■ TASK REQUIREMENTS ■
Please return the full listing exactly as written, with the images removed.

.....

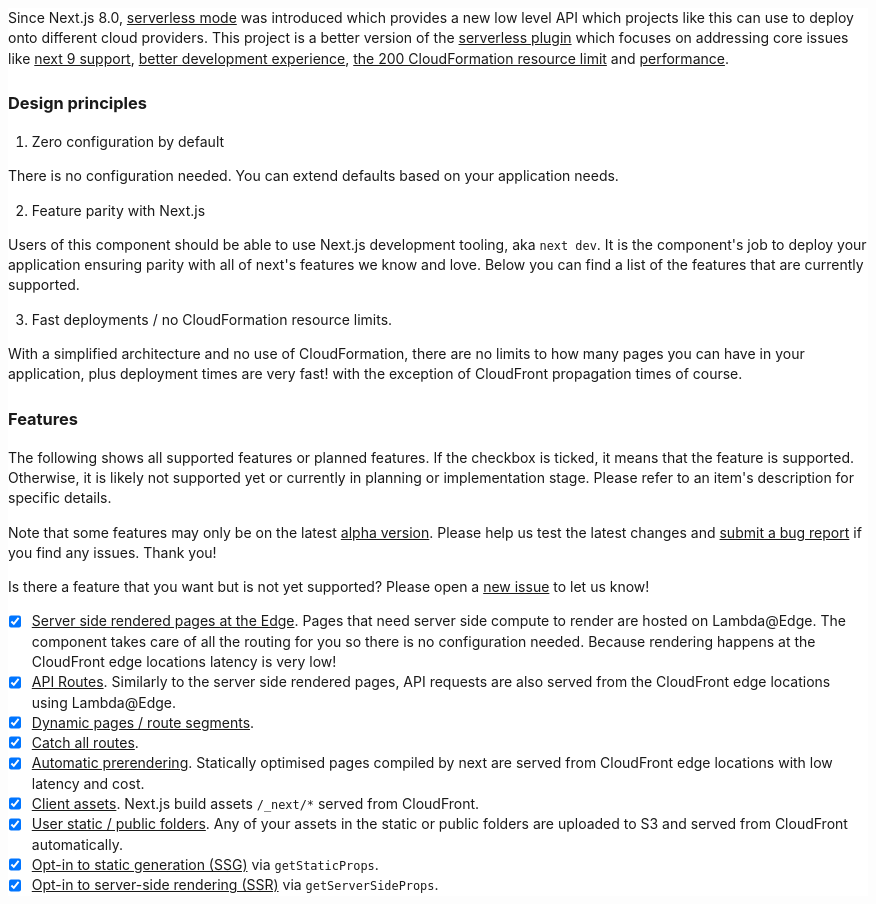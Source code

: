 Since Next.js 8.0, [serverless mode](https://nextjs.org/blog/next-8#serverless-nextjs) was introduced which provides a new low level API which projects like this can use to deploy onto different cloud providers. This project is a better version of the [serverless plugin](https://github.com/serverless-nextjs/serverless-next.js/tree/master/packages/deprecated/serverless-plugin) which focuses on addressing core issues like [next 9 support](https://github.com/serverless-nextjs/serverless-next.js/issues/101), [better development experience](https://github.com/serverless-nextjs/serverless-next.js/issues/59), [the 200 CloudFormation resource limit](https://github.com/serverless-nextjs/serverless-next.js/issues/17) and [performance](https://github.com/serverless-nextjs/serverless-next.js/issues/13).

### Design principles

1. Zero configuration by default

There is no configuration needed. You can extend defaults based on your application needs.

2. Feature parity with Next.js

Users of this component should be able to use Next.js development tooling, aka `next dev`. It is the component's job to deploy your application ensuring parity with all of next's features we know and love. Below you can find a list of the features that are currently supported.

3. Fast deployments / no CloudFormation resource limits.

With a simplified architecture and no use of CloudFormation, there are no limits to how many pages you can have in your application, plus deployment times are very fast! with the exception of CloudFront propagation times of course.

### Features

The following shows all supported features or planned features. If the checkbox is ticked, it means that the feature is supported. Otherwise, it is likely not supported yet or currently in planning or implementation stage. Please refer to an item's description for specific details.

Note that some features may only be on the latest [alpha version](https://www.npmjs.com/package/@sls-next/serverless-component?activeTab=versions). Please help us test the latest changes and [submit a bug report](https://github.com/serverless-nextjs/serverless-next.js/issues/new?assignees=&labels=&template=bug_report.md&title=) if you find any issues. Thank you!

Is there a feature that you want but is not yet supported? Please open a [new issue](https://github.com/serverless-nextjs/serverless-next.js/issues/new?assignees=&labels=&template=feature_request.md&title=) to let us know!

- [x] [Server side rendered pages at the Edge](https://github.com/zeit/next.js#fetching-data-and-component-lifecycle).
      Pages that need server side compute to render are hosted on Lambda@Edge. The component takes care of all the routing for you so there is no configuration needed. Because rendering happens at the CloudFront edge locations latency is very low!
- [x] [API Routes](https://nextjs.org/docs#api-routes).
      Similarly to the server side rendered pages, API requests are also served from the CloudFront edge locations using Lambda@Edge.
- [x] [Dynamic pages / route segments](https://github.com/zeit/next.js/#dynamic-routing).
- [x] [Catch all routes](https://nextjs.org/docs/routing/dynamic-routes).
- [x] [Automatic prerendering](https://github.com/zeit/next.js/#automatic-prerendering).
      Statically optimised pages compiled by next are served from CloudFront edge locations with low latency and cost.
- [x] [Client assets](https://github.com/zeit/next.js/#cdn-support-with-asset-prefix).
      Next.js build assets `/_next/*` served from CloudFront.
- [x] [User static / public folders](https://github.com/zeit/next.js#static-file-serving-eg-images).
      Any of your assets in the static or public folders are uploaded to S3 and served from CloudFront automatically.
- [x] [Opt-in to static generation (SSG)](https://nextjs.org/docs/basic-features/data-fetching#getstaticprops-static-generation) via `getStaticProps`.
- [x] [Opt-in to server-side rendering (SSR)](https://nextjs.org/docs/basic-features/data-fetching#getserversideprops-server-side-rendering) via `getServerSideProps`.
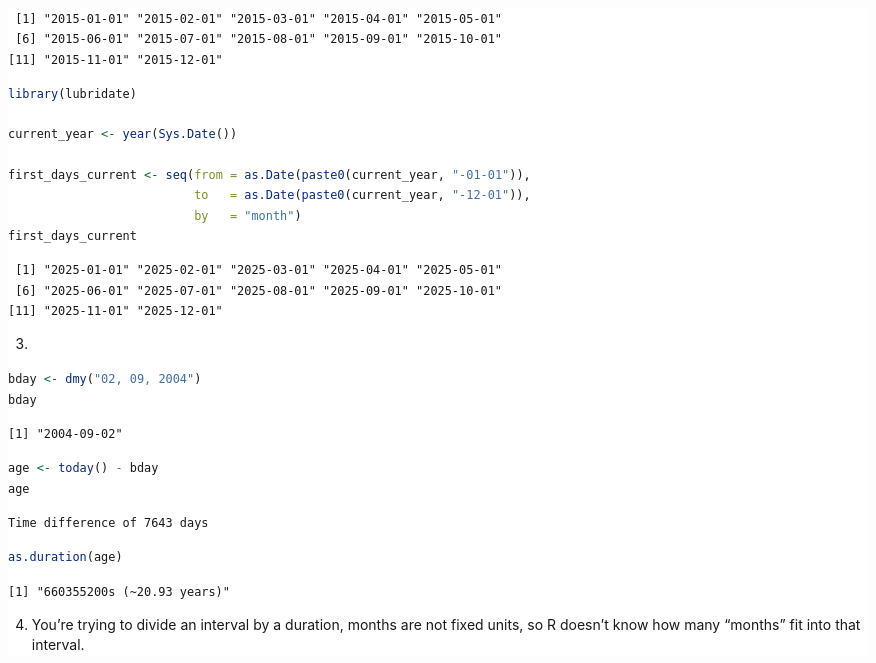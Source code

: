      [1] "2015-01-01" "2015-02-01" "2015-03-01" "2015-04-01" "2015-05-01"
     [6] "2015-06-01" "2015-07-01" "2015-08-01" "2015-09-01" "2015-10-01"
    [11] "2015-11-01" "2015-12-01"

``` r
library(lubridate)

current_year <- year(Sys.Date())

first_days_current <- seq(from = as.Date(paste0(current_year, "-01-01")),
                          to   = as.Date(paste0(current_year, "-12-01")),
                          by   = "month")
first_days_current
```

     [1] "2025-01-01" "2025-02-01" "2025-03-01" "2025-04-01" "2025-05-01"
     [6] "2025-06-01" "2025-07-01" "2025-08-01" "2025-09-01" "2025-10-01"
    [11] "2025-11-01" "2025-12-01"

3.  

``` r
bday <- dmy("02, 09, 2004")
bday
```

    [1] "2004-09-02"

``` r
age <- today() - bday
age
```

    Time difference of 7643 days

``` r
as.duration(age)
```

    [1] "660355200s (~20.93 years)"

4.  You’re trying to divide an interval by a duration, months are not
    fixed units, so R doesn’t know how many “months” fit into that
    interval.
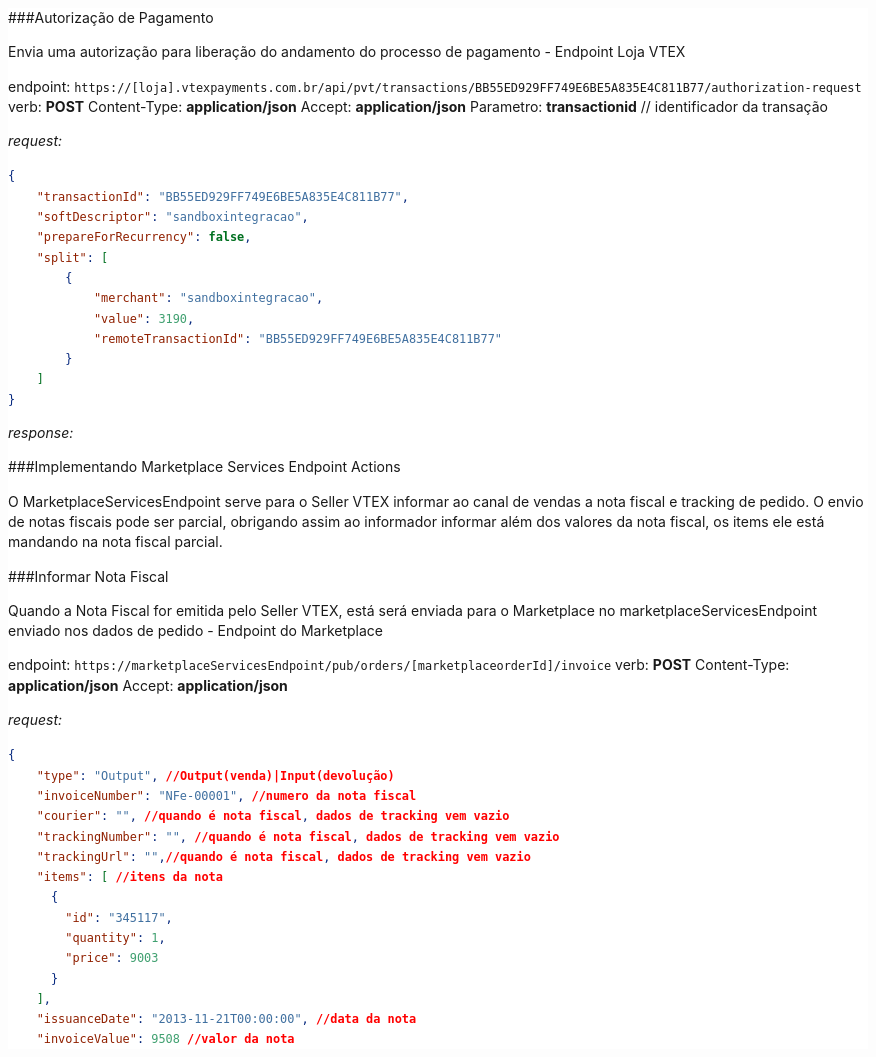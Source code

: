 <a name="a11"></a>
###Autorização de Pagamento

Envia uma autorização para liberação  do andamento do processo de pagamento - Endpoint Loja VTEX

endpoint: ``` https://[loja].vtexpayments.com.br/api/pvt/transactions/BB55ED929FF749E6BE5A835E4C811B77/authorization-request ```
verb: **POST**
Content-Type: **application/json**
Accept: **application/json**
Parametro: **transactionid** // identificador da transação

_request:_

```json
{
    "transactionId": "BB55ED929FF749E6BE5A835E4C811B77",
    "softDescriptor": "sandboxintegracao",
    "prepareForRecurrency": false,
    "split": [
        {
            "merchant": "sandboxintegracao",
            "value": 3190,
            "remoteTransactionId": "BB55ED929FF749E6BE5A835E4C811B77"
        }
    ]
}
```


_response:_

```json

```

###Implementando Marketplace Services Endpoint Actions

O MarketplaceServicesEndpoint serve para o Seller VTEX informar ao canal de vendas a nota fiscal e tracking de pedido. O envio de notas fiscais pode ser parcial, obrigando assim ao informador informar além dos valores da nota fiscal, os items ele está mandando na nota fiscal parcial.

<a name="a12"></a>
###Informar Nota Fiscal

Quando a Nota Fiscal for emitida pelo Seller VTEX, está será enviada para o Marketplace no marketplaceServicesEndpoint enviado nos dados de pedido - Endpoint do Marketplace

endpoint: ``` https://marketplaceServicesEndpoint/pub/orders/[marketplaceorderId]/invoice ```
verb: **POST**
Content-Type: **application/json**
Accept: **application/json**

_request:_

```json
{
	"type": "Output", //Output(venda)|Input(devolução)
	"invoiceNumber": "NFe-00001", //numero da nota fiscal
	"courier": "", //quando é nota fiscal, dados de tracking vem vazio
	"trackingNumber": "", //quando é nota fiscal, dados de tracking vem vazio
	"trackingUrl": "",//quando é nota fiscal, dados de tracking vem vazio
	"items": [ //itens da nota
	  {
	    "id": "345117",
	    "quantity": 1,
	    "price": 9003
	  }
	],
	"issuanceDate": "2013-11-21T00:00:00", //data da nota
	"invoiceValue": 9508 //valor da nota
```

.....

■ ANSWER SPACE ■
Source code

: Since Next.js 8.0, [serverless mode](https://nextjs.org/blog/next-8#serverless-nextjs) was introduced which provides a new low level API which projects like this can use to deploy onto different cloud providers. This project is a better version of the [serverless plugin](https://github.com/serverless-nextjs/serverless-next.js/tree/master/packages/deprecated/serverless-plugin) which focuses on addressing core issues like [next 9 support](https://github.com/serverless-nextjs/serverless-next.js/issues/101), [better development experience](https://github.com/serverless-nextjs/serverless-next.js/issues/59), [the 200 CloudFormation resource limit](https://github.com/serverless-nextjs/serverless-next.js/issues/17) and [performance](https://github.com/serverless-nextjs/serverless-next.js/issues/13).

### Design principles

1. Zero configuration by default

There is no configuration needed. You can extend defaults based on your application needs.

2. Feature parity with Next.js

Users of this component should be able to use Next.js development tooling, aka `next dev`. It is the component's job to deploy your application ensuring parity with all of next's features we know and love. Below you can find a list of the features that are currently supported.

3. Fast deployments / no CloudFormation resource limits.

With a simplified architecture and no use of CloudFormation, there are no limits to how many pages you can have in your application, plus deployment times are very fast! with the exception of CloudFront propagation times of course.

### Features

The following shows all supported features or planned features. If the checkbox is ticked, it means that the feature is supported. Otherwise, it is likely not supported yet or currently in planning or implementation stage. Please refer to an item's description for specific details.

Note that some features may only be on the latest [alpha version](https://www.npmjs.com/package/@sls-next/serverless-component?activeTab=versions). Please help us test the latest changes and [submit a bug report](https://github.com/serverless-nextjs/serverless-next.js/issues/new?assignees=&labels=&template=bug_report.md&title=) if you find any issues. Thank you!

Is there a feature that you want but is not yet supported? Please open a [new issue](https://github.com/serverless-nextjs/serverless-next.js/issues/new?assignees=&labels=&template=feature_request.md&title=) to let us know!

- [x] [Server side rendered pages at the Edge](https://github.com/zeit/next.js#fetching-data-and-component-lifecycle).
      Pages that need server side compute to render are hosted on Lambda@Edge. The component takes care of all the routing for you so there is no configuration needed. Because rendering happens at the CloudFront edge locations latency is very low!
- [x] [API Routes](https://nextjs.org/docs#api-routes).
      Similarly to the server side rendered pages, API requests are also served from the CloudFront edge locations using Lambda@Edge.
- [x] [Dynamic pages / route segments](https://github.com/zeit/next.js/#dynamic-routing).
- [x] [Catch all routes](https://nextjs.org/docs/routing/dynamic-routes).
- [x] [Automatic prerendering](https://github.com/zeit/next.js/#automatic-prerendering).
      Statically optimised pages compiled by next are served from CloudFront edge locations with low latency and cost.
- [x] [Client assets](https://github.com/zeit/next.js/#cdn-support-with-asset-prefix).
      Next.js build assets `/_next/*` served from CloudFront.
- [x] [User static / public folders](https://github.com/zeit/next.js#static-file-serving-eg-images).
      Any of your assets in the static or public folders are uploaded to S3 and served from CloudFront automatically.
- [x] [Opt-in to static generation (SSG)](https://nextjs.org/docs/basic-features/data-fetching#getstaticprops-static-generation) via `getStaticProps`.
- [x] [Opt-in to server-side rendering (SSR)](https://nextjs.org/docs/basic-features/data-fetching#getserversideprops-server-side-rendering) via `getServerSideProps`.
Source code

:      [1] "2015-01-01" "2015-02-01" "2015-03-01" "2015-04-01" "2015-05-01"
     [6] "2015-06-01" "2015-07-01" "2015-08-01" "2015-09-01" "2015-10-01"
    [11] "2015-11-01" "2015-12-01"

``` r
library(lubridate)

current_year <- year(Sys.Date())

first_days_current <- seq(from = as.Date(paste0(current_year, "-01-01")),
                          to   = as.Date(paste0(current_year, "-12-01")),
                          by   = "month")
first_days_current
```

     [1] "2025-01-01" "2025-02-01" "2025-03-01" "2025-04-01" "2025-05-01"
     [6] "2025-06-01" "2025-07-01" "2025-08-01" "2025-09-01" "2025-10-01"
    [11] "2025-11-01" "2025-12-01"

3.  

``` r
bday <- dmy("02, 09, 2004")
bday
```

    [1] "2004-09-02"

``` r
age <- today() - bday
age
```

    Time difference of 7643 days

``` r
as.duration(age)
```

    [1] "660355200s (~20.93 years)"

4.  You’re trying to divide an interval by a duration, months are not
    fixed units, so R doesn’t know how many “months” fit into that
    interval.
Source code

: <a name="a11"></a>
###Autorização de Pagamento

Envia uma autorização para liberação  do andamento do processo de pagamento - Endpoint Loja VTEX

endpoint: ``` https://[loja].vtexpayments.com.br/api/pvt/transactions/BB55ED929FF749E6BE5A835E4C811B77/authorization-request ```
verb: **POST**
Content-Type: **application/json**
Accept: **application/json**
Parametro: **transactionid** // identificador da transação

_request:_

```json
{
    "transactionId": "BB55ED929FF749E6BE5A835E4C811B77",
    "softDescriptor": "sandboxintegracao",
    "prepareForRecurrency": false,
    "split": [
        {
            "merchant": "sandboxintegracao",
            "value": 3190,
            "remoteTransactionId": "BB55ED929FF749E6BE5A835E4C811B77"
        }
    ]
}
```


_response:_

```json

```

###Implementando Marketplace Services Endpoint Actions

O MarketplaceServicesEndpoint serve para o Seller VTEX informar ao canal de vendas a nota fiscal e tracking de pedido. O envio de notas fiscais pode ser parcial, obrigando assim ao informador informar além dos valores da nota fiscal, os items ele está mandando na nota fiscal parcial.

<a name="a12"></a>
###Informar Nota Fiscal

Quando a Nota Fiscal for emitida pelo Seller VTEX, está será enviada para o Marketplace no marketplaceServicesEndpoint enviado nos dados de pedido - Endpoint do Marketplace

endpoint: ``` https://marketplaceServicesEndpoint/pub/orders/[marketplaceorderId]/invoice ```
verb: **POST**
Content-Type: **application/json**
Accept: **application/json**

_request:_

```json
{
	"type": "Output", //Output(venda)|Input(devolução)
	"invoiceNumber": "NFe-00001", //numero da nota fiscal
	"courier": "", //quando é nota fiscal, dados de tracking vem vazio
	"trackingNumber": "", //quando é nota fiscal, dados de tracking vem vazio
	"trackingUrl": "",//quando é nota fiscal, dados de tracking vem vazio
	"items": [ //itens da nota
	  {
	    "id": "345117",
	    "quantity": 1,
	    "price": 9003
	  }
	],
	"issuanceDate": "2013-11-21T00:00:00", //data da nota
	"invoiceValue": 9508 //valor da nota
```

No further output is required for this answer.